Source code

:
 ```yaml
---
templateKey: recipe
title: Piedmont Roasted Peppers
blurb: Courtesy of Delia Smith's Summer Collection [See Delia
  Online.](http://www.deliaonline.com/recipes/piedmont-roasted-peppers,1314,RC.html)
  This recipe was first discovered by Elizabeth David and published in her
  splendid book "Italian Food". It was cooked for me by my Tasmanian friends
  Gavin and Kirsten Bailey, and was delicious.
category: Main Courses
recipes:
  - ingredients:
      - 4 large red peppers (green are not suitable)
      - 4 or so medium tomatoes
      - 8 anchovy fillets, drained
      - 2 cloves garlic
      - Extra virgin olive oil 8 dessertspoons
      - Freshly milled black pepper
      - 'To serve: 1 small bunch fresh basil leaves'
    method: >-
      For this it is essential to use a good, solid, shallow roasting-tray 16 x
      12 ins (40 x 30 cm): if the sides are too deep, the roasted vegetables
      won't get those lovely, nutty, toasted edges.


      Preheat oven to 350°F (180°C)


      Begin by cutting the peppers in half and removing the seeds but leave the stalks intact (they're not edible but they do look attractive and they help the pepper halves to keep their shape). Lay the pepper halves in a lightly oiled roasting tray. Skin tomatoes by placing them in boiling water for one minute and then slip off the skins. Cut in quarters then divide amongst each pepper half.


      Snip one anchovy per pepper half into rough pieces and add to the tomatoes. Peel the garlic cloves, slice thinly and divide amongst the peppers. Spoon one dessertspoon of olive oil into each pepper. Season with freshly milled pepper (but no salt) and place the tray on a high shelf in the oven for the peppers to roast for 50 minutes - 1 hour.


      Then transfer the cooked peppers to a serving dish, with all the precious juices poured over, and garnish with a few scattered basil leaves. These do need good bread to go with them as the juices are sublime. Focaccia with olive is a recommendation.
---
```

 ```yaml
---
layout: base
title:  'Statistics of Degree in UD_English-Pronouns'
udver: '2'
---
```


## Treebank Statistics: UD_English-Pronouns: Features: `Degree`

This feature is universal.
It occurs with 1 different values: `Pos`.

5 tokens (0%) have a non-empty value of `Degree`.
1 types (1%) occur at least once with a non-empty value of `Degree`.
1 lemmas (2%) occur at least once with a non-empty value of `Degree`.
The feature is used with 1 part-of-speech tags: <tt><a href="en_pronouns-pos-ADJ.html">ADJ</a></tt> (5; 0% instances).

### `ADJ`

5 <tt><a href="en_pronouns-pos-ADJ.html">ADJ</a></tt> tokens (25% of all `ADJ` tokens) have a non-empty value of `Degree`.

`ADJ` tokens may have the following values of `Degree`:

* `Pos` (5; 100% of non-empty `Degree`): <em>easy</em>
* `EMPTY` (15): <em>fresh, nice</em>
★ ★ ★
**Aim of the exercise:** Using the word "tomatoes" as the filter, copy each matching line from the material.

**Answer to the problem:**
      - 4 or so medium tomatoes
      Begin by cutting the peppers in half and removing the seeds but leave the stalks intact (they're not edible but they do look attractive and they help the pepper halves to keep their shape). Lay the pepper halves in a lightly oiled roasting tray. Skin tomatoes by placing them in boiling water for one minute and then slip off the skins. Cut in quarters then divide amongst each pepper half.
      Snip one anchovy per pepper half into rough pieces and add to the tomatoes. Peel the garlic cloves, slice thinly and divide amongst the peppers. Spoon one dessertspoon of olive oil into each pepper. Season with freshly milled pepper (but no salt) and place the tray on a high shelf in the oven for the peppers to roast for 50 minutes - 1 hour.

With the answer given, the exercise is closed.